=== Problem requirements ===
Find and copy each line in the material below where the string "noindent" occurs.

===== Given entries

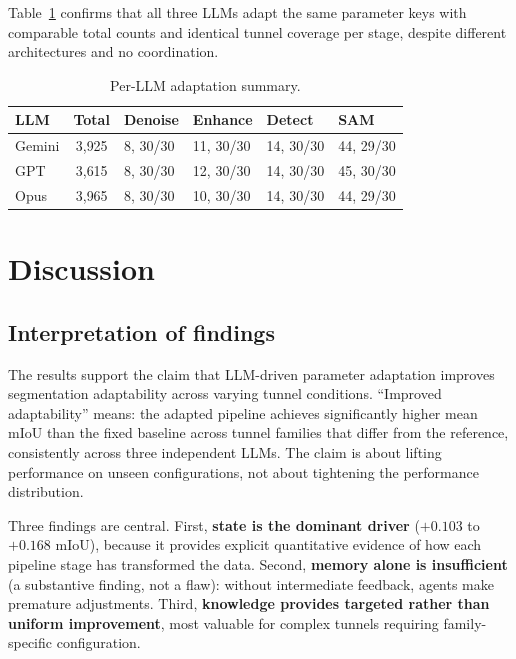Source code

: \documentclass[a4paper,fleqn]{cas-dc}
\begin{document}
Table~\ref{tab:llm-adapt} confirms that all three LLMs adapt the same parameter keys with comparable total counts and identical tunnel coverage per stage, despite different architectures and no coordination.

\begin{table}[ht]
\caption{Per-LLM adaptation summary.}\label{tab:llm-adapt}
\begin{tabular*}{\tblwidth}{@{} l c l l l l @{}}
\toprule
LLM & Total & Denoise & Enhance & Detect & SAM \\
\midrule
Gemini & 3{,}925 & 8, 30/30 & 11, 30/30 & 14, 30/30 & 44, 29/30 \\
GPT & 3{,}615 & 8, 30/30 & 12, 30/30 & 14, 30/30 & 45, 30/30 \\
Opus & 3{,}965 & 8, 30/30 & 10, 30/30 & 14, 30/30 & 44, 29/30 \\
\bottomrule
\end{tabular*}
\end{table}

\section{Discussion}\label{sec:discussion}

\subsection{Interpretation of findings}

The results support the claim that LLM-driven parameter adaptation improves segmentation adaptability across varying tunnel conditions. ``Improved adaptability'' means: the adapted pipeline achieves significantly higher mean mIoU than the fixed baseline across tunnel families that differ from the reference, consistently across three independent LLMs. The claim is about lifting performance on unseen configurations, not about tightening the performance distribution.

Three findings are central. First, \textbf{state is the dominant driver} ($+0.103$ to $+0.168$ mIoU), because it provides explicit quantitative evidence of how each pipeline stage has transformed the data. Second, \textbf{memory alone is insufficient} (a substantive finding, not a flaw): without intermediate feedback, agents make premature adjustments. Third, \textbf{knowledge provides targeted rather than uniform improvement}, most valuable for complex tunnels requiring family-specific configuration.
\end{document}
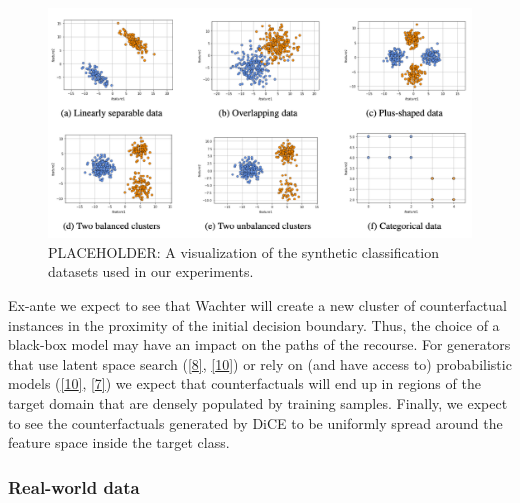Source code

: \documentclass[
  conference]{IEEEtran}
\begin{document}
\begin{figure}

{\centering \includegraphics{www/synthetic_data.png}

}

\caption{\label{fig-synthetic-data}PLACEHOLDER: A visualization of the
synthetic classification datasets used in our experiments.}

\end{figure}

Ex-ante we expect to see that Wachter will create a new cluster of
counterfactual instances in the proximity of the initial decision
boundary. Thus, the choice of a black-box model may have an impact on
the paths of the recourse. For generators that use latent space search
(\protect\hyperlink{ref-joshi2019towards}{{[}8{]}},
\protect\hyperlink{ref-antoran2020getting}{{[}10{]}}) or rely on (and
have access to) probabilistic models
(\protect\hyperlink{ref-antoran2020getting}{{[}10{]}},
\protect\hyperlink{ref-schut2021generating}{{[}7{]}}) we expect that
counterfactuals will end up in regions of the target domain that are
densely populated by training samples. Finally, we expect to see the
counterfactuals generated by DiCE to be uniformly spread around the
feature space inside the target class.

\hypertarget{real-world-data}{%
\subsubsection{Real-world data}\label{real-world-data}}
\end{document}
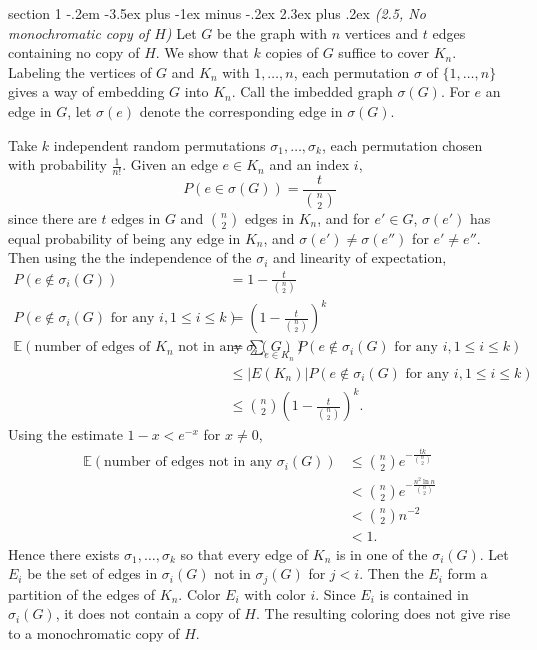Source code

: \documentclass[12pt]{article}
\makeatletter
\theoremstyle{norm}
\newcommand{\E}[0]{\mathbb{E}}
\newcommand{\nin}[0]{\not\in}
\newcommand{\rc}[1]{\frac{1}{#1}}
\newcommand{\si}[0]{\sigma}
\newcommand{\pa}[1]{\left( {#1} \right)}
\newenvironment{problem}{\@startsection
       {section}
       {1}
       {-.2em}
       {-3.5ex plus -1ex minus -.2ex}
       {2.3ex plus .2ex}
       {\pagebreak[3]%
       \large\bf\noindent{Problem }
       }
       }
       {%
       }
\makeatother
\begin{document}
\begin{problem} {\it (2.5, No monochromatic copy of $H$)}
Let $G$ be the graph with $n$ vertices and $t$ edges containing no copy of $H$. 
We show that $k$ copies of $G$ suffice to cover $K_n$. Labeling the vertices of $G$ and $K_n$ with $1,\ldots, n$, each permutation $\si$ of $\{1,\ldots, n\}$ gives a way of embedding $G$ into $K_n$. Call the imbedded graph $\si(G)$. For $e$ an edge in $G$, let $\si(e)$ denote the corresponding edge in $\si(G)$.

Take $k$ independent random permutations $\si_1,\ldots, \si_k$, each permutation chosen with probability $\rc{n!}$. Given an edge $e\in K_n$ and an index $i$,
\[
P(e\in \sigma(G))=\frac{t}{\binom n2}
\]
since there are $t$ edges in $G$ and $\binom n2$ edges in $K_n$, and for $e'\in G$, $\sigma(e')$ has equal probability of being any edge in $K_n$, and $\sigma(e')\neq \si(e'')$ for $e'\neq e''$. Then using the the independence of the $\sigma_i$ and linearity of expectation,
\begin{align*}
P(e\nin \sigma_i(G))&=1-\frac{t}{\binom n2}\\
P(e\nin \sigma_i(G)\text{ for any }i,1\leq i\leq k)&=\pa{1-\frac{t}{\binom n2}}^k\\
\E(\text{number of edges of }K_n\text{ not in any }\sigma_i(G))
&=\sum_{e\in K_n}P(e\nin \sigma_i(G)\text{ for any }i,1\leq i\leq k)\\
&\leq |E(K_n)|P(e\nin \sigma_i(G)\text{ for any }i,1\leq i\leq k)\\
&\leq \binom n2\pa{1-\frac{t}{\binom n2}}^k.
\end{align*}
Using the estimate $1-x<e^{-x}$ for $x\neq 0$, 
\begin{align*}
\E(\text{number of edges not in any }\sigma_i(G))
&\leq \binom n2 e^{-\frac{tk}{\binom n2}}\\
&<\binom n2 e^{-\frac{n^2\ln n}{\binom n2}}\\
&<\binom n2n^{-2}\\
&<1.
\end{align*}
Hence there exists $\sigma_1,\ldots, \sigma_k$ so that every edge of $K_n$ is in one of the $\sigma_i(G)$. Let $E_i$ be the set of edges in $\sigma_i(G)$ not in $\sigma_j(G)$ for $j<i$. Then the $E_i$ form a partition of the edges of $K_n$. Color $E_i$ with color $i$. Since $E_i$ is contained in $\sigma_i(G)$, it does not contain a copy of $H$. The resulting coloring does not give rise to a monochromatic copy of $H$.
\end{problem}
\end{document}

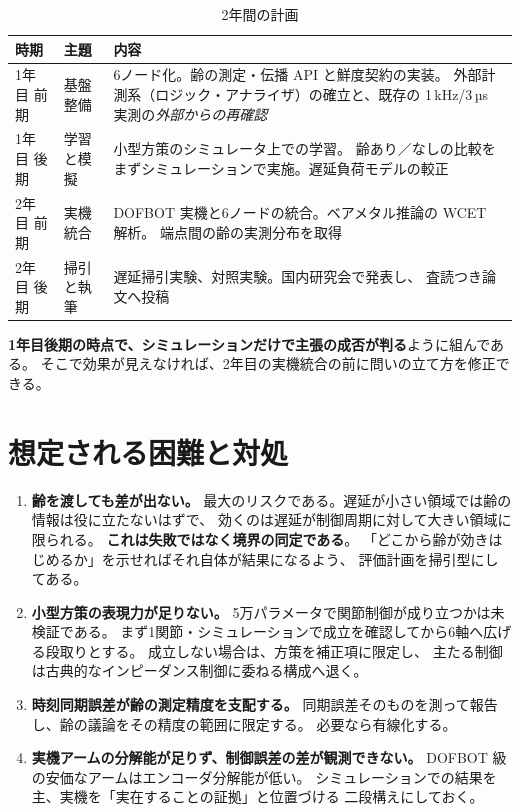 \documentclass[11pt,a4paper]{article}
\newcommand{\prob}[1]{\textbf{\textcolor{red!55!black}{#1}}}
\newcommand{\keyp}[1]{\textbf{\textcolor{blue!45!black}{#1}}}
\begin{document}
\begin{table}[htbp]
\centering
\small
\caption{2年間の計画}
\begin{tabularx}{\textwidth}{@{}l l X@{}}
\toprule
\textbf{時期} & \textbf{主題} & \textbf{内容} \\
\midrule
1年目 前期 & 基盤整備 & 6ノード化。齢の測定・伝播 API と鮮度契約の実装。
  外部計測系（ロジック・アナライザ）の確立と、既存の 1\,kHz/3\,µs 実測の\emph{外部からの再確認} \\
1年目 後期 & 学習と模擬 & 小型方策のシミュレータ上での学習。
  齢あり／なしの比較をまずシミュレーションで実施。遅延負荷モデルの較正 \\
2年目 前期 & 実機統合 & DOFBOT 実機と6ノードの統合。ベアメタル推論の WCET 解析。
  端点間の齢の実測分布を取得 \\
2年目 後期 & 掃引と執筆 & 遅延掃引実験、対照実験。国内研究会で発表し、
  査読つき論文へ投稿 \\
\bottomrule
\end{tabularx}
\end{table}

\noindent
\keyp{1年目後期の時点で、シミュレーションだけで主張の成否が判る}ように組んである。
そこで効果が見えなければ、2年目の実機統合の前に問いの立て方を修正できる。

\section{想定される困難と対処}

\begin{enumerate}[leftmargin=1.6em,itemsep=4pt]
  \item \prob{齢を渡しても差が出ない。}
        最大のリスクである。遅延が小さい領域では齢の情報は役に立たないはずで、
        効くのは遅延が制御周期に対して大きい領域に限られる。
        \keyp{これは失敗ではなく境界の同定である}。
        「どこから齢が効きはじめるか」を示せればそれ自体が結果になるよう、
        評価計画を掃引型にしてある。
  \item \prob{小型方策の表現力が足りない。}
        5万パラメータで関節制御が成り立つかは未検証である。
        まず1関節・シミュレーションで成立を確認してから6軸へ広げる段取りとする。
        成立しない場合は、方策を補正項に限定し、
        主たる制御は古典的なインピーダンス制御に委ねる構成へ退く。
  \item \prob{時刻同期誤差が齢の測定精度を支配する。}
        同期誤差そのものを測って報告し、齢の議論をその精度の範囲に限定する。
        必要なら有線化する。
  \item \prob{実機アームの分解能が足りず、制御誤差の差が観測できない。}
        DOFBOT 級の安価なアームはエンコーダ分解能が低い。
        シミュレーションでの結果を主、実機を「実在することの証拠」と位置づける
        二段構えにしておく。
\end{enumerate}
\end{document}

==========

=== Task answer ===
       \large\bf\noindent{Problem }
\noindent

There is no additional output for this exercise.